Every day I read something that makes me feel a little more like I’m living in a cyberpunk dystopia. Today it’s the fact that Chromium is so dominant that a large number of website developers seem to ditch testing in non-Chromium browsers. This is evidenced by non-Chromium browsers, like Firefox, loading some sites differently, e.g., by pretending to be Chromium, because the website developers wrote sloppy code that only works in Chromium. So I guess, especially with the announced anti-adblock in the next Chromium iteration, the choice is to use a low performance browser that is actively hurting your privacy, or experience friction, knowing that Mozilla can’t find and carpet over all the bugs in other people’s code. For me, the answer remains Firefox and it’s forks. However, for many, I fear this will ingrain Chromium dominance deeper and deeper. Please: how is this market dominance, evidence by soft-forced hot fixes only in non-Chromium browsers, not anti-trust?

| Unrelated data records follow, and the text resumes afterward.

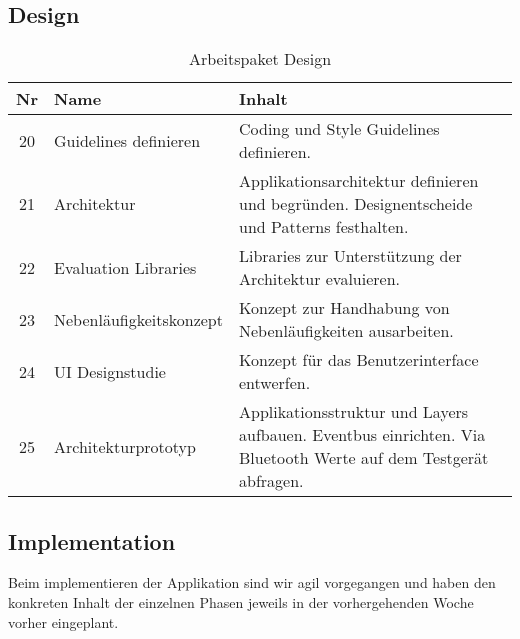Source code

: \subsection{Design}
\begin{table}[H]
\begin{tabularx}{\textwidth}{ c | l | X }
\textbf{Nr} & \textbf{Name} & \textbf{Inhalt} \\ \hline
20 & Guidelines definieren & Coding und Style Guidelines definieren.\\ \hline
21 & Architektur & Applikationsarchitektur definieren und begründen. Designentscheide und Patterns festhalten.\\ \hline
22 & Evaluation Libraries & Libraries zur Unterstützung der Architektur evaluieren.\\ \hline
23 & Nebenläufigkeitskonzept & Konzept zur Handhabung von Nebenläufigkeiten ausarbeiten.\\ \hline
24 & UI Designstudie & Konzept für das Benutzerinterface entwerfen.\\ \hline
25 & Architekturprototyp & Applikationsstruktur und Layers aufbauen. Eventbus einrichten. Via Bluetooth Werte auf dem Testgerät abfragen.\\ 
\end{tabularx}
\caption{Arbeitspaket Design}
\end{table}

\pagebreak
\subsection{Implementation}

Beim implementieren der Applikation sind wir agil vorgegangen und haben den konkreten Inhalt der einzelnen Phasen jeweils in der vorhergehenden Woche vorher eingeplant.

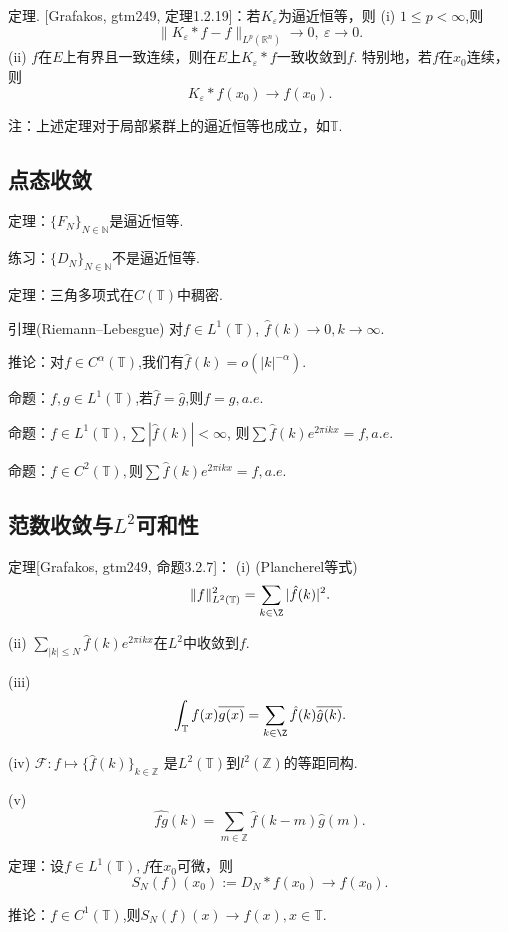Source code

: 定理. [Grafakos, gtm249, 定理1.2.19]：若$K_\varepsilon$为逼近恒等，则
    (i) $1\leq p<\infty$,则
    $$\|K_\varepsilon*f-f\|_{L^p(\mathbb{R}^n)}\to 0,\ \varepsilon \to 0.$$
    (ii) $f$在$E$上有界且一致连续，则在$E$上$K_\varepsilon *f$一致收敛到$f$.
    特别地，若$f$在$x_0$连续，则$$K_\varepsilon*f(x_0)\to f(x_0).$$

注：上述定理对于局部紧群上的逼近恒等也成立，如$\mathbb{T}$.




\subsection{点态收敛}
定理：$\{ F_N \}_{N\in \mathbb{N}}$是逼近恒等.

练习：$\{ D_N \}_{N\in \mathbb{N}}$不是逼近恒等.

定理：三角多项式在$C(\mathbb{T})$中稠密.

引理(Riemann--Lebesgue)
对$f\in L^1(\mathbb{T})$, $\hat{f}(k)\to0,k\to \infty.$

推论：对$f\in C^\alpha(\mathbb{T})$,我们有$\hat{f}(k)=o(|k|^{-\alpha})$.

命题：$f,g\in L^1(\mathbb{T})$,若$\hat{f}=\hat{g}$,则$f=g,a.e.$

命题：$f\in L^1(\mathbb{T}),\sum |\hat{f}(k)| < \infty$,
则$\sum \hat{f}(k)e^{2\pi ikx}=f ,a.e.$

命题：$f\in C^2(\mathbb{T}),$则$\sum \hat{f}(k)e^{2\pi ikx}=f ,a.e.$

\subsection{范数收敛与$L^2$可和性}
定理[Grafakos, gtm249, 命题3.2.7]：
(i) (Plancherel等式)$$\|f\|^2_{L^2(\mathbb{T})} 
=\sum_{k\in\Z} |\hat{f}(k)|^2.$$

(ii) $\sum_{|k|\leq N} \hat{f}(k)e^{2\pi ikx}$在$L^2$中收敛到$f$.

(iii)$$\int _{\mathbb{T}}f(x)\overline{g(x)}
=\sum_{k\in\Z} \hat{f}(k)\overline{\hat{g}(k)}.$$

(iv) $\mathcal{F}\colon f\mapsto\{ \hat{f}(k) \}_{k\in \mathbb{Z}}$
是$L^2(\mathbb{T})$到$l^2(\mathbb{Z})$的等距同构.

(v)$$\widehat{fg}(k)=\sum_{m\in \mathbb{Z}}\hat{f}(k-m)\hat{g}(m).$$

定理：设$f\in L^1(\mathbb{T}),f$在$x_0$可微，则
$$S_N(f)(x_0):=D_N*f(x_0)\to f(x_0).$$

推论：$f\in C^1(\mathbb{T})$,则$S_N(f)(x)\to f(x),x\in \mathbb{T}.$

The industry’s reliance on Chromium often forces non-Chromium browsers to spoof their User-Agent strings to bypass broken layout engines, effectively normalizing vendor lock-in under the guise of compatibility. This practice undermines true interoperability and allows site owners to implicitly fingerprint users by detecting whether they are running a genuine alternative engine or a masquerading instance.